DIRECTIONS
Find how many lines in the data below include the word "forward", then write only that number.

RECORDS PROVIDED
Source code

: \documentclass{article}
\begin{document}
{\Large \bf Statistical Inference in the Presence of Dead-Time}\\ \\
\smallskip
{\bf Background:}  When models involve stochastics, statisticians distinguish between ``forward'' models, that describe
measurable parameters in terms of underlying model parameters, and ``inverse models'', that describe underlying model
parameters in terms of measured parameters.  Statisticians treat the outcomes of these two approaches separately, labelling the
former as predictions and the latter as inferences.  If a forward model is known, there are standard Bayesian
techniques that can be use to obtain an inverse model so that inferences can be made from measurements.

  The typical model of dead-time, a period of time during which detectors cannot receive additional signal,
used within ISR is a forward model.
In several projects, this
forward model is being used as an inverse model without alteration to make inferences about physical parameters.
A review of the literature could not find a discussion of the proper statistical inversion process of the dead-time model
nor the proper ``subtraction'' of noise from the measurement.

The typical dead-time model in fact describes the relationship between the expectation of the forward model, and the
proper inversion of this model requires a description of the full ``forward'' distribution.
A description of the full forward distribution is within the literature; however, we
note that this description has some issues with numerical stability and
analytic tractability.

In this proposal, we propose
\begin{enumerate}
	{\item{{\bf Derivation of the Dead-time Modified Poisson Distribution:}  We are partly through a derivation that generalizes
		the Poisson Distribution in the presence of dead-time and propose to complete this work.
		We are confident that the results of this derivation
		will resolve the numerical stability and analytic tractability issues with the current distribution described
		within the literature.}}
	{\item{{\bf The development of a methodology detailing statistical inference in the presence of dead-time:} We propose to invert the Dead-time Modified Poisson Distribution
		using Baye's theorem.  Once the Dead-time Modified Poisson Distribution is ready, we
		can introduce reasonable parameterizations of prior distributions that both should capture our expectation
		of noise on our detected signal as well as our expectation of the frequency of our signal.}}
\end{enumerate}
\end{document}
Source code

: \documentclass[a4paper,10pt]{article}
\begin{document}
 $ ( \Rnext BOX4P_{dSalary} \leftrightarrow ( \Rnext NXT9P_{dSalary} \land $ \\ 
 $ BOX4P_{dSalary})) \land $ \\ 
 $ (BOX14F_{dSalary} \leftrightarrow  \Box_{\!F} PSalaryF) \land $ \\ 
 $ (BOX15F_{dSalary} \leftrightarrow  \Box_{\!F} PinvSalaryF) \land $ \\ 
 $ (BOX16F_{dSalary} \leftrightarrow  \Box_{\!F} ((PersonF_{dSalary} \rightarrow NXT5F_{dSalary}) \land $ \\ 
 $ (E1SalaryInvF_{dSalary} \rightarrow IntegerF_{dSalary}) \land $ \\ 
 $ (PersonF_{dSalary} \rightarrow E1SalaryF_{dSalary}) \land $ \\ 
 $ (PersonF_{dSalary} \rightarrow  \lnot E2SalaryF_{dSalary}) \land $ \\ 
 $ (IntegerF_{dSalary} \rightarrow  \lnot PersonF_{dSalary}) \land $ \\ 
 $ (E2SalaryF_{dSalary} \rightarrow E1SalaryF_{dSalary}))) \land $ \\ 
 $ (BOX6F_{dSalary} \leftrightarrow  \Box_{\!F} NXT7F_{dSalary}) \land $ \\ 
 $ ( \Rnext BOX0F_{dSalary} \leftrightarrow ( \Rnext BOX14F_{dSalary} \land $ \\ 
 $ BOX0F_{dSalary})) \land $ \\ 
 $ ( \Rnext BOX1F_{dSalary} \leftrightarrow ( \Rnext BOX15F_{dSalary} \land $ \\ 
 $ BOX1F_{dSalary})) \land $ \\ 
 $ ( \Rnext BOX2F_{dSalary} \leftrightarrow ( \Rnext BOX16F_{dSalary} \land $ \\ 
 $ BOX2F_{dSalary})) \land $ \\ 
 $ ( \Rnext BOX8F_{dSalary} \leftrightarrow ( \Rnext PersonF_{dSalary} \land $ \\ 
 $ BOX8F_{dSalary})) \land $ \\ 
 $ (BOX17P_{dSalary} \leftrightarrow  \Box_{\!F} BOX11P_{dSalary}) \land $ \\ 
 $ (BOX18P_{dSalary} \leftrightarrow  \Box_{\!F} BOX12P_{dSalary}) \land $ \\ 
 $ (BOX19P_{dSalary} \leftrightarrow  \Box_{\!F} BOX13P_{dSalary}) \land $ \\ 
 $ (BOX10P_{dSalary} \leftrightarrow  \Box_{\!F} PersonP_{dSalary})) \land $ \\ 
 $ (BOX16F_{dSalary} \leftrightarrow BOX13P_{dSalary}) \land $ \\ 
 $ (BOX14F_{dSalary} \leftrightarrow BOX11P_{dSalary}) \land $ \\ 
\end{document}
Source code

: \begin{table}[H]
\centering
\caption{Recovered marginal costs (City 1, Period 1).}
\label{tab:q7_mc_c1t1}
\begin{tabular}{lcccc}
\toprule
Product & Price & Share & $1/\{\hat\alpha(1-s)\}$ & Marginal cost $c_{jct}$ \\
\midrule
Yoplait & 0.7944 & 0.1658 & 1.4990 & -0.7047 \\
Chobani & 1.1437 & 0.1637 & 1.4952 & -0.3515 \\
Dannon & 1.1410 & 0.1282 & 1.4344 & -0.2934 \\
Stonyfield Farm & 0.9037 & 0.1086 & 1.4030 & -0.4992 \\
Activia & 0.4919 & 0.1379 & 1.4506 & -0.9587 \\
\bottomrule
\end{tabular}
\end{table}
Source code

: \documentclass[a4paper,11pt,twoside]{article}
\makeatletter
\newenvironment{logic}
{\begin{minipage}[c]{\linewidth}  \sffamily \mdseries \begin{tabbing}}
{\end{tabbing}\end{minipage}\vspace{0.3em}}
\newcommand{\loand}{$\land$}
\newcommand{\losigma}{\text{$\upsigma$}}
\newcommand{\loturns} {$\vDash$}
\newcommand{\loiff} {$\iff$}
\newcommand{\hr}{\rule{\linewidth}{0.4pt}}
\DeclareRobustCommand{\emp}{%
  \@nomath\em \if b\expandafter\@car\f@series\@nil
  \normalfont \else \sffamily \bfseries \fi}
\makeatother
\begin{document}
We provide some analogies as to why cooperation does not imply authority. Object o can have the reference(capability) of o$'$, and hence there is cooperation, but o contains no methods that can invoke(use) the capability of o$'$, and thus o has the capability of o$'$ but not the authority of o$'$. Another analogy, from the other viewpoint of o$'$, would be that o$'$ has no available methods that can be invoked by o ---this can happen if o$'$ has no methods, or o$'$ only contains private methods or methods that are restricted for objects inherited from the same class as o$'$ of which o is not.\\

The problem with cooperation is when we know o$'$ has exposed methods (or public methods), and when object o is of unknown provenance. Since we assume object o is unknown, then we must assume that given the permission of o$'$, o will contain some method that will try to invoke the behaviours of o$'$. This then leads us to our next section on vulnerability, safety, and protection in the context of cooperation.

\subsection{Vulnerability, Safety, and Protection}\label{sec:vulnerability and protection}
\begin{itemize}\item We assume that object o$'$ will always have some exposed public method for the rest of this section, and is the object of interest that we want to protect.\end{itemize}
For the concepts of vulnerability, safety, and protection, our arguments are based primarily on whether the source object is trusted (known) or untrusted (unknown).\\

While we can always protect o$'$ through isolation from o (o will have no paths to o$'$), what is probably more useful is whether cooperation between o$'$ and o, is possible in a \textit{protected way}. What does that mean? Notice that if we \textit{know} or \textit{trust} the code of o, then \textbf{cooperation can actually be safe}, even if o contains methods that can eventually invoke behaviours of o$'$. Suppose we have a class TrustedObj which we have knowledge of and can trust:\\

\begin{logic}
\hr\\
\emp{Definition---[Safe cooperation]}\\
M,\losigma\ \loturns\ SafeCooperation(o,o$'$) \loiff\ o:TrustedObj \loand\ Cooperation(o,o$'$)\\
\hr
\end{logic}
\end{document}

RESPONSE FOR THIS EXERCISE
7